* REQUIRED WORK *
Only the lines below starting at the one containing "35. Le simulateur" and ending at the one containing "38. L’utilisateur clique" belong in the answer, each copied exactly.

===== AVAILABLE DATA

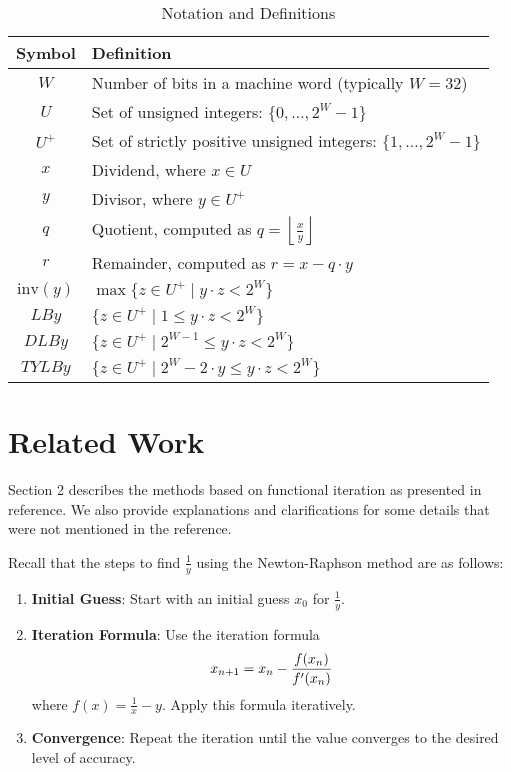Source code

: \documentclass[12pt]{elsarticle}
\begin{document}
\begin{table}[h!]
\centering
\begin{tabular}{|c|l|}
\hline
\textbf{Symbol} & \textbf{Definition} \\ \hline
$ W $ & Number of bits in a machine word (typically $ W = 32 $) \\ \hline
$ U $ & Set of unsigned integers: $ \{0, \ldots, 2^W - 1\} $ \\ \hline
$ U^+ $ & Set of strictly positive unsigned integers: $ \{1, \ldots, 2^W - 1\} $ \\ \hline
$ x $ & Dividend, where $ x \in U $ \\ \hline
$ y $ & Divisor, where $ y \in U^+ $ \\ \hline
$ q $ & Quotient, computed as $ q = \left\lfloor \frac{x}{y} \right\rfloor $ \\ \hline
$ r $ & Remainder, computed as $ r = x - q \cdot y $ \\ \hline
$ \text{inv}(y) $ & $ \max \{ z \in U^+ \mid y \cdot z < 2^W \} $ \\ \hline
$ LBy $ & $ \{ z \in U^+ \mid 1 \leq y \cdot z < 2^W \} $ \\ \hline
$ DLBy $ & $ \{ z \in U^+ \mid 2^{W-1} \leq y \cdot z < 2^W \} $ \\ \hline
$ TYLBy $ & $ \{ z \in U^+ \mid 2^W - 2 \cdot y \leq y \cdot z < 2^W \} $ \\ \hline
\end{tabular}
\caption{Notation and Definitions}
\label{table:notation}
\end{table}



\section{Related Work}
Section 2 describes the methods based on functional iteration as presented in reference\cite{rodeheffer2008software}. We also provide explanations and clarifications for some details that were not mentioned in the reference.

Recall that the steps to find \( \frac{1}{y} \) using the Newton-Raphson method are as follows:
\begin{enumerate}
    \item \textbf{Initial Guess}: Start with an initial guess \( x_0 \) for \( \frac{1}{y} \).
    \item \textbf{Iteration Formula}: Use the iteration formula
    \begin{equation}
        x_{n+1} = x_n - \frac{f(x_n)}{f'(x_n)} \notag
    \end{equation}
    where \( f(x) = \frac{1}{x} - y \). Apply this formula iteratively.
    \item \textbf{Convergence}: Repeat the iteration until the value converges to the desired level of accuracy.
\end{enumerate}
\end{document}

==========
===== AVAILABLE DATA

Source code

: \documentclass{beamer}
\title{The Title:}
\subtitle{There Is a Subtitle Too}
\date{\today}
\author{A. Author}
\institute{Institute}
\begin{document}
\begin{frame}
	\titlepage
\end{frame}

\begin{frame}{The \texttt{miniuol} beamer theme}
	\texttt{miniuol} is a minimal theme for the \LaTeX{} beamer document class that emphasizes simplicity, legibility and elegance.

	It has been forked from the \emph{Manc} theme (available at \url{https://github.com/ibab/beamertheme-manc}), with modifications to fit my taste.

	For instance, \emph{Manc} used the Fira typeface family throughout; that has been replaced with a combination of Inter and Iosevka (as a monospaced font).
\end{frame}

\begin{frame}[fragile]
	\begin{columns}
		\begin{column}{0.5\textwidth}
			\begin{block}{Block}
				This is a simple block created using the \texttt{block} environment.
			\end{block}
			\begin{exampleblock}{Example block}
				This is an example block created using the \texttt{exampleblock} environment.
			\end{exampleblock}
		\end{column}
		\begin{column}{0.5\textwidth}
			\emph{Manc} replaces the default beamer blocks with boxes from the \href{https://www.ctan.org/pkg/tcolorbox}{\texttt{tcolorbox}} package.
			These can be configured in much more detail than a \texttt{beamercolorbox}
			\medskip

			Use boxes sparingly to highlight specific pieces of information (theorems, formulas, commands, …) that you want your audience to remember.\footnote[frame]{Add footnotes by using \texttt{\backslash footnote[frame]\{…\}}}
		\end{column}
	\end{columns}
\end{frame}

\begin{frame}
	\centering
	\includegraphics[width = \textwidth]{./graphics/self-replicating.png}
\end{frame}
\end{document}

==========
===== AVAILABLE DATA

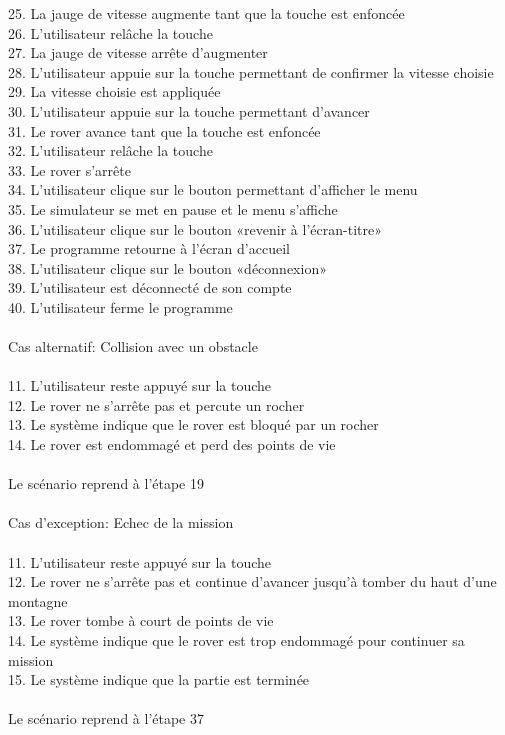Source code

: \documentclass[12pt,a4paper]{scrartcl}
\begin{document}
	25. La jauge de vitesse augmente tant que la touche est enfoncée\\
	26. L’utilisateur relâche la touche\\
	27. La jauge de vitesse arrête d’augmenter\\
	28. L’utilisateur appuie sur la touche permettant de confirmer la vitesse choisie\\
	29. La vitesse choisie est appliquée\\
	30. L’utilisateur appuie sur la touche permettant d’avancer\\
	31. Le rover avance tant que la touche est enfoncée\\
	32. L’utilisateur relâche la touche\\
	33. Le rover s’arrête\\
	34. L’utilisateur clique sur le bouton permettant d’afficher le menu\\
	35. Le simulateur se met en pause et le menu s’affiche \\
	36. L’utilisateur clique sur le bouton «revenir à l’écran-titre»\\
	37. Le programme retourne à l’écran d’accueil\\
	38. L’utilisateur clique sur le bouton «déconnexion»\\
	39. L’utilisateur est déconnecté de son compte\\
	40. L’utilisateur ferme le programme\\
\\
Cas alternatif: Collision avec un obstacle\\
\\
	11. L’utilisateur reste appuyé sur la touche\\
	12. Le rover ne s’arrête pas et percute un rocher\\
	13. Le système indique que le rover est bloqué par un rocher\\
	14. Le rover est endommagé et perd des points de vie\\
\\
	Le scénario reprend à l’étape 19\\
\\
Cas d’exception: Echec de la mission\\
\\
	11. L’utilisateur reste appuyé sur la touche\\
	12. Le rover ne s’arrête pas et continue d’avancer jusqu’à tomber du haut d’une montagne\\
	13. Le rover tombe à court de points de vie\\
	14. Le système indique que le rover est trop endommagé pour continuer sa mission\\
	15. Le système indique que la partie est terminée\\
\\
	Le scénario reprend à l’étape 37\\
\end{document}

==========

* RESPONSE TO THE EXERCISE *
	35. Le simulateur se met en pause et le menu s’affiche \\
	36. L’utilisateur clique sur le bouton «revenir à l’écran-titre»\\
	37. Le programme retourne à l’écran d’accueil\\
	38. L’utilisateur clique sur le bouton «déconnexion»\\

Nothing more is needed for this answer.